The video shows the device booted to the gear screen and then opened, showing the various iPhone 6s and 6 components laid out and connected inside the rear shell. Several components such as the rear camera are missing, but there are enough parts present to deliver data to the iPhone 6s display.
One heavily rumored feature for the iPhone 6s is support for Force Touch, allowing the device to sense how hard the user is pressing on the display and activate differential controls depending on how much pressure is being applied. While the partially booting phone does not prove Force Touch support is present, there are some definite differences from the iPhone 6 such as the shielding on the rear of the display being glued in place rather than screwed in.
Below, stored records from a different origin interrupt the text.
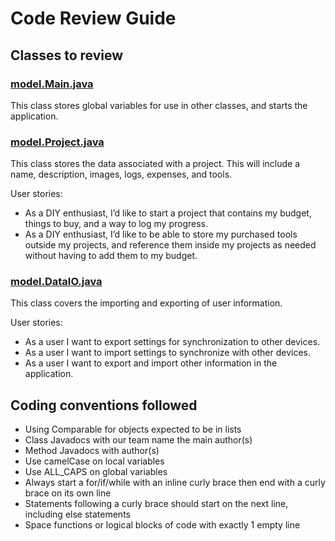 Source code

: # Code Review Guide

## Classes to review

### [model.Main.java](https://github.com/TCSS360Group2Fall2023/Golden-Group-2-Repository/blob/main/src/Main.java)

This class stores global variables for use in other classes, and starts the application.

### [model.Project.java](https://github.com/TCSS360Group2Fall2023/Golden-Group-2-Repository/blob/main/src/Project.java)

This class stores the data associated with a project. This will include a name, description, images, logs, expenses, and tools.

User stories:

* As a DIY enthusiast, I’d like to start a project that contains my budget, things to buy, and a way to log my progress.
* As a DIY enthusiast, I’d like to be able to store my purchased tools outside my projects, and reference them inside my projects as needed without having to add them to my budget.

### [model.DataIO.java](https://github.com/TCSS360Group2Fall2023/Golden-Group-2-Repository/blob/main/src/DataIO.java)

This class covers the importing and exporting of user information.

User stories:

* As a user I want to export settings for synchronization to other devices.
* As a user I want to import settings to synchronize with other devices.
* As a user I want to export and import other information in the application.

## Coding conventions followed

* Using Comparable for objects expected to be in lists
* Class Javadocs with our team name the main author(s)
* Method Javadocs with author(s)
* Use camelCase on local variables
* Use ALL_CAPS on global variables
* Always start a for/if/while with an inline curly brace then end with a curly brace on its own line
* Statements following a curly brace should start on the next line, including else statements
* Space functions or logical blocks of code with exactly 1 empty line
In addition to the iPhone 6s built from parts, we’ve also received photos of an iPhone 6s logic board showing some details of the device’s main components. Previous leaks have shown the logic board to contain Qualcomm’s MDM9635M LTE baseband modem to support faster LTE with increased power efficiency, and our own photos have now confirmed the iPhone 6s will also include Qualcomm’s WTR3925 radio frequency transceiver chip to pair with the new modem for enhanced cellular network performance.
iPhone 6s logic board (top) with zoom of RF transceiver section (bottom left) showing WTR3925 boxed in red and compared to corresponding portion of iPhone 6 logic board (bottom right) with WTR1625L boxed in blue and companion WFR1620 boxed in yellow
The new chip is fabricated on a smaller and more power efficient 28-nm process, down from the 65-nm process used for the WTR1625L chip found in the iPhone 6 and 6 Plus. Also of note, the new WTR3925 eliminates the need for a separate companion chip (WFR1620 on the iPhone 6) for carrier aggregation, which combines separate spectrums into a single faster connection to increase data speeds and network capacity. By combining the functions of two chips into one on the iPhone 6s, power efficiency and performance are improved while taking up less space on the logic board.
Perhaps the most anticipated part from the iPhone 6s from a technical perspective is the A9 chip that serves as the heart of the device. Unfortunately, the logic board we received pictures of appears to be a pre-production unit that is missing some details including the A9 stamp itself and markings that would reveal how much RAM is included in the package.
Main chips and SIM slots for iPhone 6 (left, via iFixit) and iPhone 6s (right)
We can see, however, that that the A9 package is roughly 10 percent larger in area than the A8 package found in the iPhone 6. The reason for the increased size isn’t confirmed, but it’s possible Apple has moved some additional functionality into the main chip to increase efficiency and save overall space.
The introduction of the iPhone 6s and 6s Plus is expected to occur in just two weeks at a media event reportedly planned for Wednesday, September 9. The event is also expected to feature several other announcements including a revamped Apple TV set-top box with support for Siri control and third-party apps.